Dayton has never visited an IB class, though programs are in place at seven high schools along the Wasatch Front and she would be welcome. Instead, she chose to hit the 40-year-old program with a charge straight out of the old and dead Cold War: that it’s merely a pawn of the United Nations, and that is because the international headquarters for IB is in Geneva, Switzerland. Her connection between Geneva and teaching high schoolers critical thinking skills seemed a bit thin, so I re-read the statement Dayton’s intern sent out.

“Swiss law governs [International Baccalaureate Organization] procedures and dispute processes,” intern Kendyl Bell wrote. “As of January 1, 2004, Switzerland replaced its arbitration rules with that of the United Nations Commission on International Trade Law, otherwise known as UNCITRAL. According to UNCITRAL’s Website, this organization is the “core legal body” of the U.N. whose goal is to promote law reform across the globe.”

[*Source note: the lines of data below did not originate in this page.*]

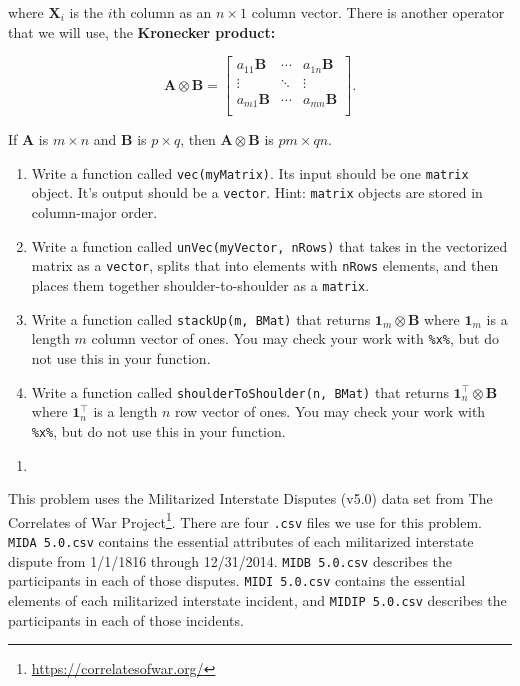 \documentclass[
  12pt,
  krantz2]{krantz}
\providecommand{\tightlist}{%
  \setlength{\itemsep}{0pt}\setlength{\parskip}{0pt}}
\renewcommand{\href}[2]{#2\footnote{\url{#1}}}
\begin{document}
where \(\mathbf{X}_i\) is the \(i\)th column as an \(n \times 1\) column vector. There is another operator that we will use, the \textbf{Kronecker product:}

\begin{equation} 
\mathbf{A} \otimes \mathbf{B} = 
\begin{bmatrix}
a_{11} \mathbf{B} & \cdots & a_{1n} \mathbf{B} \\
\vdots & \ddots & \vdots \\
a_{m1} \mathbf{B} & \cdots & a_{mn} \mathbf{B} \\
\end{bmatrix}.
\end{equation}

If \(\mathbf{A}\) is \(m \times n\) and \(\mathbf{B}\) is \(p \times q\), then \(\mathbf{A} \otimes \mathbf{B}\) is \(pm \times qn\).

\begin{enumerate}
\def\labelenumi{\alph{enumi})}
\tightlist
\item
  Write a function called \texttt{vec(myMatrix)}. Its input should be one \texttt{matrix} object. It's output should be a \texttt{vector}. Hint: \texttt{matrix} objects are stored in column-major order.
\item
  Write a function called \texttt{unVec(myVector,\ nRows)} that takes in the vectorized matrix as a \texttt{vector}, splits that into elements with \texttt{nRows} elements, and then places them together shoulder-to-shoulder as a \texttt{matrix}.
\item
  Write a function called \texttt{stackUp(m,\ BMat)} that returns \(\mathbf{1}_m \otimes \mathbf{B}\) where \(\mathbf{1}_m\) is a length \(m\) column vector of ones. You may check your work with \texttt{\%x\%}, but do not use this in your function.
\item
  Write a function called \texttt{shoulderToShoulder(n,\ BMat)} that returns \(\mathbf{1}^\intercal_n \otimes \mathbf{B}\) where \(\mathbf{1}_n^\intercal\) is a length \(n\) row vector of ones. You may check your work with \texttt{\%x\%}, but do not use this in your function.
\end{enumerate}

\begin{enumerate}
\def\labelenumi{\arabic{enumi}.}
\setcounter{enumi}{3}
\tightlist
\item
\end{enumerate}

This problem uses the Militarized Interstate Disputes (v5.0) \citep{mid5} data set from \href{https://correlatesofwar.org/}{The Correlates of War Project}. There are four \texttt{.csv} files we use for this problem. \texttt{MIDA\ 5.0.csv} contains the essential attributes of each militarized interstate dispute from 1/1/1816 through 12/31/2014. \texttt{MIDB\ 5.0.csv} describes the participants in each of those disputes. \texttt{MIDI\ 5.0.csv} contains the essential elements of each militarized interstate incident, and \texttt{MIDIP\ 5.0.csv} describes the participants in each of those incidents.
\end{document}
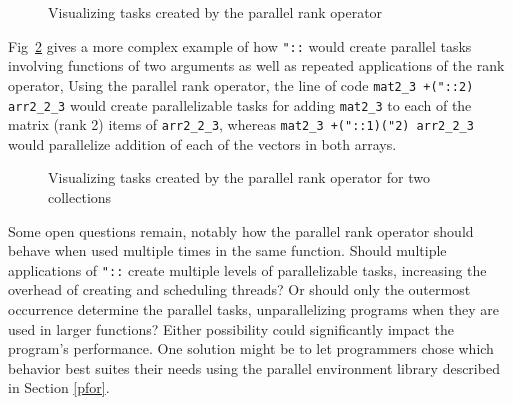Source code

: \pagebreak


\begin{figure}[hptb]
\begin{quote}
\begin{singlespacing}
\begin{small}
\end{small}
\end{singlespacing}
\end{quote}
\caption{Visualizing tasks created by the parallel rank operator}
\label{fig::pr_tasks}
\end{figure}

Fig~\ref{fig::pr_tasks2} gives a more complex example of how \texttt{"::} would create parallel tasks  
involving functions of two arguments as well as repeated applications of the rank operator,
Using the parallel rank operator, the line of code
\texttt{mat2\_3 +("::2) arr2\_2\_3} would create parallelizable tasks for adding \texttt{mat2\_3} to 
each of the matrix (rank 2) items of \texttt{arr2\_2\_3}, 
whereas \texttt{mat2\_3 +("::1)("2) arr2\_2\_3} would parallelize addition 
of each of the vectors in both arrays.

\begin{figure}[p]
\begin{quote}
\begin{singlespacing}
\begin{small}
\end{small}
\end{singlespacing}
\end{quote}
\caption{Visualizing tasks created by the parallel rank operator for two collections}
\label{fig::pr_tasks2}
\end{figure}

Some open questions remain, notably 
how the parallel rank operator should behave when used multiple times in the same function.
Should multiple applications of \texttt{"::} create multiple levels of parallelizable tasks, 
increasing the overhead of creating and scheduling threads? 
Or should only the outermost occurrence determine the parallel tasks, 
unparallelizing programs when they are used in larger functions?
Either possibility could significantly impact the program's performance.
One solution might be to let programmers chose which behavior best suites their needs 
using the parallel environment library described in Section \ref{pfor}.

“Dr. Robert Muller, former Assistant Secretary-General of the United Nations, asserts that the goal of IBO is global education . . . to mold global citizens. These servants of the global community must stand so firm in their new ideology and global world view that any argument against their ideology—no matter how factual or rational—will be met with scorn and condescension.”

“Senator Dayton states that a more worthy goal would be to raise AMERICAN citizens who are very capable of functioning in the world.”

Dayton also criticized IB teachers for failing to use textbooks and relying only on handouts and Websites. She’s just wrong. But then, my memory of my daughter’s journey through West High School’s IB program, up through her graduation in 2006, is a bit sketchy. So I e-mailed her at college in Los Angeles

“I absolutely read books,” she wrote. “We often read college level textbooks. In taking my IB Art History/IB Social and Cultural Anthropology course, I used the same Gardner’s Art Through the Ages text that [my college] art history department does. I had textbooks for math and science courses.”

“In English and history, we did not use textbooks as much because we had already studied general history or English compilations in earlier grades. Instead, we read books such as [former Secretary of State] Henry Kissinger’s Diplomacy and a biography of Mao and Stalin. We read novels, including The House of the Spirits by Isabel Allende. We read Shakespeare in every Honors or Advanced English class—Twelfth Night and Hamlet, I recall.”

“In IB history, we sometimes used online resources. Miss Nick (Jenny Nicholas, a much-lauded West High history teacher) would find primary documents posted on college course reserve Websites and e-mail them to us. They usually went hand-in-hand with whatever text we were reading at the time.”

Finally, I asked my kid to tell me what she gained from an IB education, which essentially amounted to a rigorous private education at a public school.

“The best thing I got was my ability to analyze information competently,” she wrote. Beyond that, she reminds me, IB allowed her to test out of many entry-level college classes. So far, that’s added up to a savings of $22,000.

So if Dayton and her colleagues are listening, I’ll let my daughter sign off:

“I now have so many extra credits, I could graduate a semester early if I like and travel the world.”

With a stop, we hope, in Switzerland.